I recommend also checking out this interactive R ShinyApp website I created that includes further visualization along with a sortable and filterable table of the data that I used: https://dkhurjekar.shinyapps.io/spotify/

Image credit: talentedge.co.uk

Abstract

While music is an art of emotional and poetic expression, it is also inherently mathematical; a sequence of tones and/or words that follow certain patterns and are accompanied by a certain harmony and rhythm is what people call music. A dataset publicly available in Kaggle includes a variety of song attributes, with many being indexes that Spotify has created for their research and analytics. The following analytical study will first utilize tests and confidence intervals to understand the song data and learn how different categorical variables affect each other or affect quantitative variables. The focus will then shift to correlating song attributes, with the ultimate goal of making predictions about song popularity and danceability. Four important conclusions will be made in this study: songs in F# are likely more danceable than songs in C, decade and key appear to be associated, explicit songs are likely more danceable than clean songs, and one can predict average danceability from a given year.

1. Utilizing Tests & Confidence Intervals to Understand the Data

Before getting into the tests and comparative techniques to explore the song data, it is essential to define and describe the key variables around which this study will center. One binary variable will be used in this study: explicitness (songs are either ‘explicit’ or ‘clean’). The categorical variables of interest include decade (ranges from 20s to 10s and includes the years 2020–21) and key (0 = C, 1 = C#… 11 = B). Tables of the binary and categorical variables are shown below:

The dataset also includes several quantitative variables: danceability (an index created by Spotify using tempo, beat, and other variables to measure how easily one can dance to a given song; no danceability = 0 and ranges continuously to high danceability, which = 1), tempo (beats per minute), and loudness (the overall loudness in decibels and that ranges continuously from -60.00 dB to a sample max of 3.855 dB). Some summary statistics of these quantitative variables are shown here:

The standard deviations of danceability, popularity, and loudness respectively are 0.1760, 5.6916, and 0.1708.

Distributions of the three quantitative variables are shown below with vertical lines representing their means and a normal curve displayed over each as a way to identify skewness:

Most analyses in this study will involve some of these above variables, but of the quantitative variables, danceability (a variable that is of particular interest) will remain the center of focus throughout. Except for the left-skewness and low outliers of Loudness, the distributions above appear to be relatively symmetrical with no outliers.

1.1 Key and Danceability

At first, these two variables may seem irrelevant in the context of each other. Key describes the grouping of pitches that a song follows while danceability is defined by how easily one can dance to a given song.

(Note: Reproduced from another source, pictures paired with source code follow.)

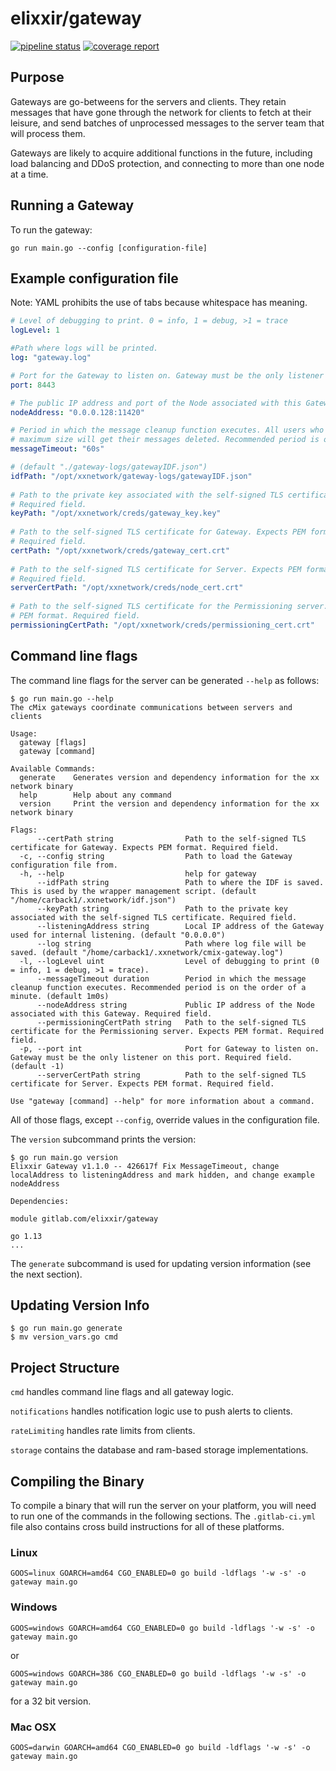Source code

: # elixxir/gateway

[![pipeline status](https://gitlab.com/elixxir/gateway/badges/master/pipeline.svg)](https://gitlab.com/elixxir/gateway/commits/master)
[![coverage report](https://gitlab.com/elixxir/gateway/badges/master/coverage.svg)](https://gitlab.com/elixxir/gateway/commits/master)

## Purpose

Gateways are go-betweens for the servers and clients. They retain messages that
have gone through the network for clients to fetch at their leisure, and send
batches of unprocessed messages to the server team that will process them.

Gateways are likely to acquire additional functions in the future, including
load balancing and DDoS protection, and connecting to more than one node at
a time.

## Running a Gateway

To run the gateway:

```
go run main.go --config [configuration-file]
```

## Example configuration file

Note: YAML prohibits the use of tabs because whitespace has meaning.

```yaml
# Level of debugging to print. 0 = info, 1 = debug, >1 = trace
logLevel: 1

#Path where logs will be printed.
log: "gateway.log"

# Port for the Gateway to listen on. Gateway must be the only listener on this port.
port: 8443

# The public IP address and port of the Node associated with this Gateway.
nodeAddress: "0.0.0.128:11420"

# Period in which the message cleanup function executes. All users who message buffer have exceeded the 
# maximum size will get their messages deleted. Recommended period is on the order of a minute to an hour.
messageTimeout: "60s"

# (default "./gateway-logs/gatewayIDF.json")
idfPath: "/opt/xxnetwork/gateway-logs/gatewayIDF.json"
​
# Path to the private key associated with the self-signed TLS certificate.
# Required field.
keyPath: "/opt/xxnetwork/creds/gateway_key.key"
​
# Path to the self-signed TLS certificate for Gateway. Expects PEM format.
# Required field.
certPath: "/opt/xxnetwork/creds/gateway_cert.crt"
​
# Path to the self-signed TLS certificate for Server. Expects PEM format.
# Required field.
serverCertPath: "/opt/xxnetwork/creds/node_cert.crt"
​
# Path to the self-signed TLS certificate for the Permissioning server. Expects
# PEM format. Required field.
permissioningCertPath: "/opt/xxnetwork/creds/permissioning_cert.crt"
```

## Command line flags

The command line flags for the server can be generated `--help` as follows:


```
$ go run main.go --help
The cMix gateways coordinate communications between servers and clients

Usage:
  gateway [flags]
  gateway [command]

Available Commands:
  generate    Generates version and dependency information for the xx network binary
  help        Help about any command
  version     Print the version and dependency information for the xx network binary

Flags:
      --certPath string                Path to the self-signed TLS certificate for Gateway. Expects PEM format. Required field.
  -c, --config string                  Path to load the Gateway configuration file from.
  -h, --help                           help for gateway
      --idfPath string                 Path to where the IDF is saved. This is used by the wrapper management script. (default "/home/carback1/.xxnetwork/idf.json")
      --keyPath string                 Path to the private key associated with the self-signed TLS certificate. Required field.
      --listeningAddress string        Local IP address of the Gateway used for internal listening. (default "0.0.0.0")
      --log string                     Path where log file will be saved. (default "/home/carback1/.xxnetwork/cmix-gateway.log")
  -l, --logLevel uint                  Level of debugging to print (0 = info, 1 = debug, >1 = trace).
      --messageTimeout duration        Period in which the message cleanup function executes. Recommended period is on the order of a minute. (default 1m0s)
      --nodeAddress string             Public IP address of the Node associated with this Gateway. Required field.
      --permissioningCertPath string   Path to the self-signed TLS certificate for the Permissioning server. Expects PEM format. Required field.
  -p, --port int                       Port for Gateway to listen on. Gateway must be the only listener on this port. Required field. (default -1)
      --serverCertPath string          Path to the self-signed TLS certificate for Server. Expects PEM format. Required field.

Use "gateway [command] --help" for more information about a command.
```

All of those flags, except `--config`, override values in the configuration
file.

The `version` subcommand prints the version:


```
$ go run main.go version
Elixxir Gateway v1.1.0 -- 426617f Fix MessageTimeout, change localAddress to listeningAddress and mark hidden, and change example nodeAddress

Dependencies:

module gitlab.com/elixxir/gateway

go 1.13
...
```

The `generate` subcommand is used for updating version information (see the
next section).

## Updating Version Info
```
$ go run main.go generate
$ mv version_vars.go cmd
```

## Project Structure


`cmd` handles command line flags and all gateway logic.

`notifications` handles notification logic use to push alerts to clients.

`rateLimiting` handles rate limits from clients.

`storage` contains the database and ram-based storage implementations.

## Compiling the Binary

To compile a binary that will run the server on your platform,
you will need to run one of the commands in the following sections.
The `.gitlab-ci.yml` file also contains cross build instructions
for all of these platforms.


### Linux

```
GOOS=linux GOARCH=amd64 CGO_ENABLED=0 go build -ldflags '-w -s' -o gateway main.go
```

### Windows

```
GOOS=windows GOARCH=amd64 CGO_ENABLED=0 go build -ldflags '-w -s' -o gateway main.go
```

or

```
GOOS=windows GOARCH=386 CGO_ENABLED=0 go build -ldflags '-w -s' -o gateway main.go
```

for a 32 bit version.

### Mac OSX

```
GOOS=darwin GOARCH=amd64 CGO_ENABLED=0 go build -ldflags '-w -s' -o gateway main.go
```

However, from the comparative boxplot shown above, songs that follow three keys, in particular, have danceability levels stand out from the rest:

Specifically, the keys of B, C#, and F# appear to have higher medians than the overall sample median of 0.548. The key of F# would perhaps be the most surprising to most musicians and music enthusiasts, especially since the sample proportion of songs in the key of F# (0.0529) is the second-smallest out of all twelve keys (D# is the lowest at 0.0417). Since C is commonly known as the most popular key (as substantiated by the table shown below with the key of C having the largest sample proportion songs), it would make the most sense to run a 2-sample T-test to find out whether there is convincing evidence of a difference in true mean danceability between songs in the keys of F# and C.

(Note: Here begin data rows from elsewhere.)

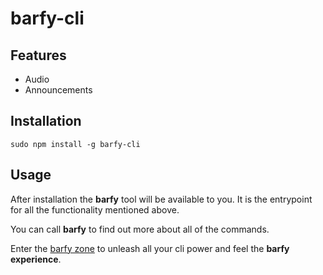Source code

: barfy-cli
==============================================================================

Features
------------------------------------------------------------------------------

- Audio
- Announcements

Installation
------------------------------------------------------------------------------

```
sudo npm install -g barfy-cli
```

Usage
------------------------------------------------------------------------------

After installation the **barfy** tool will be available to you. It is the
entrypoint for all the functionality mentioned above.

You can call **barfy** to find out more about all of the commands.

Enter the [barfy zone](http://barfy.surge.sh) to unleash all your cli power and feel the **barfy experience**.
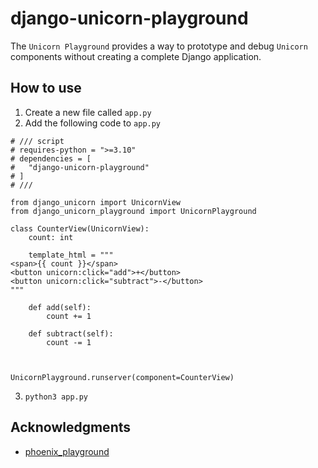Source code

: # django-unicorn-playground

The `Unicorn Playground` provides a way to prototype and debug `Unicorn` components without creating a complete Django application.

## How to use

1. Create a new file called `app.py`
1. Add the following code to `app.py`

```
# /// script
# requires-python = ">=3.10"
# dependencies = [
#   "django-unicorn-playground"
# ]
# ///

from django_unicorn import UnicornView
from django_unicorn_playground import UnicornPlayground

class CounterView(UnicornView):
    count: int

    template_html = """
<span>{{ count }}</span>
<button unicorn:click="add">+</button>
<button unicorn:click="subtract">-</button>
"""

    def add(self):
        count += 1
    
    def subtract(self):
        count -= 1
    
    

UnicornPlayground.runserver(component=CounterView)
```

3. `python3 app.py`

## Acknowledgments

- [phoenix_playground](https://github.com/phoenix-playground/phoenix_playground)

All conditions are met for this test (a simple random sample of songs from the respective decades can be assumed, each sample is independent because sample sizes of 9,226 songs in F# and 21,967 songs in C are both < 10% of all songs in each respective key, and there is normality since both sample sizes are > 30 so the Central Limit Theorem holds). The null hypothesis is that the true mean danceability from both keys is equal, and the alternative hypothesis is that the mean danceability of songs in F# is greater than that of songs in C. Results from the T-test using R’s t.test() function are shown below:

The very low p-value (also attributed to having large samples) indicates that the true difference in mean danceability between the keys of F# and C is likely > 0. One can also be 99% confident that the true difference in mean danceability of songs in F# minus songs in C is greater than 0.0240.

Perhaps this means that this key is “underrated” in that artists who want to create more danceable songs should consider making more songs in the key of F#. In fact, the proportion of songs in the key of F# appears to have steadily increased since the 50s from about 0.035 to about 0.075, as shown in the barplot below:

Maybe artists and/or producers have grown more intelligent in methods and techniques of creating more “danceable” music, but this could also be attributed to the rise of Hip-Hop and Electronic Dance Music (EDM) in recent decades. These songs tend to have heavier bass and more punchy rhythm and beats — elements that possibly make songs easier to dance to according to Spotify’s formula.

**As a side note, the current danceability index created by Spotify does not include key as one of the variables (it rather uses variables like tempo, and considers the presence of beat and rhythm).

1.2 Decade and Key

This general upward trend must lead one to investigate the distribution of the keys of songs over the past decades. Below, a stacked barplot of the distribution of song keys of the past ten decades is shown.

Some change in distribution is evident from the stacked barplot, indicating the need to perform a chi-squared test of independence to make inferences about any possible association between the two categorical values of interest.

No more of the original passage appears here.